DOUG HALL: Well, my background is in media art. In the 70s I was part of an art collective called T. R. Uthco. In the 1980s most of my focus was on video and media installations. I still consider myself to be a media artist more than a photographer. I started doing the kind of photography I’m doing today in 1988 or 89 in conjunction with research I was doing for a media installation, People In Buildings, which dealt with public and institutional spaces and the interactions of people within them.
It was during this time that I started photographing institutional corridors and other transitional spaces that I called “Non-places.” The corridors interested me for several reasons, but what struck me the most was how they referenced perspective and, by implication, its relation to humanism. These early experiments from 1989 and 1990 culminated in a series of large black and white photographs, and I must admit that after working so long within the soft focus of video, I was seduced by the clarity and richness of the photographic image.
I felt that photography was able to do things that video—moving images—couldn’t do. Each allows a different relationship to time. The corridor photographs were taken with very long exposures. There were people moving through while I was shooting but they disappeared into the temporal flow surrounding them. This interested me. The architecture remained and the people were obliterated. I was also aware of their connection to the earliest photographs before film had become fast enough to arrest motion.
Time was arrested. With the image at a standstill, the viewer is allowed a less hurried relationship to the content than is possible when images are moving and building into narratives. Still images invite a sort of retinal drifting. I think this is one of the things Walter Benjamin is referring to when he speaks about photography and an “optical unconscious.”
LS: It’s interesting to me that you went from working with video, which records over time, to working with large-format photography and a long exposure, which still records over time, but in one frame. How else has time continued to play a role in your still photography?

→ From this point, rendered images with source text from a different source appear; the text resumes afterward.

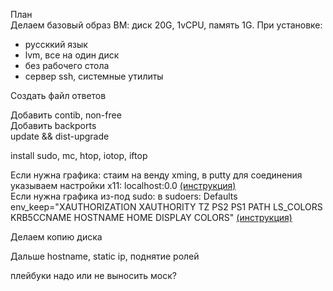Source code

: План  
Делаем базовый образ ВМ: диск 20G, 1vCPU, память 1G. При установке:  
- руссккий язык  
- lvm, все на один диск  
- без рабочего стола  
- сервер ssh, системные утилиты  

Создать файл ответов  

Добавить contib, non-free  
Добавить backports  
update && dist-upgrade  

install sudo, mc, htop, iotop, iftop  

Если нужна графика: стаим на венду xming, в putty для соединения указываем настройки х11: localhost:0.0 [(инструкция)](http://www.geo.mtu.edu/geoschem/docs/putty_install.html)  
Если нужна графика из-под sudo: в sudoers: Defaults env_keep="XAUTHORIZATION XAUTHORITY TZ PS2 PS1 PATH LS_COLORS KRB5CCNAME HOSTNAME HOME DISPLAY COLORS"  [(инструкция)](https://askubuntu.com/questions/414785/cant-open-gedit-as-root)  

Делаем копию диска  

Дальше hostname, static ip, поднятие ролей  

плейбуки надо или не выносить моск?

DH: In a lot of my photographs, particularly those involving arrangements of people, I will take several photos in or around the same location. From these I organize the people within the space. In this sense I treat the spaces like stage sets which I then populate. Two of my pictures in the collection were done this way: Trevi Fountain, Rome and Union Station, Los Angeles. In fact, Union Station is the most extreme example of this process to date. The right side of the space was created by mirroring the left side and the people are from an entirely different location – in front of the Grauman’s Chinese Theater in Hollywood.
I do this for several reasons. One of them has to do with photography’s conceit about the special moment in time. Some of my photographs depict multiple moments, often stretched over several hours, which are folded into what appears to be a single moment. It involves me in a kind of game of time.
LS: Has digital technology changed the way you work?
DH: For better and for worse, I suppose. I’m a control freak, and I think that the kind of control that digital media allows is wonderful. I should explain that I shoot negative film, have it scanned and then edit in a digital environment. The process is a lot like editing video.
I have a strong sense of what I am after when I take a picture, but because I don’t stage my photos with actors and props, I’m dependent on what is actually taking place. Digital post-production allows me to coax the image in a direction that interests me while maintaining many of the mistakes and surprises that happen in front of the camera. The trick for me is to do all of this without killing the picture’s feeling of immediacy or of its being part of the world.
LS: This spring you generously donated five photographs to SFMOMA, adding to the films and media installations already in our collection: Squaw Valley, California, The Grand Canyon, Tokyo (Looking Northwest), Trevi Fountain, Rome, and Union Station, Los Angeles. In contrast to your earlier work, these pictures largely examine the interaction of people in space. How do they fit into your greater body of work?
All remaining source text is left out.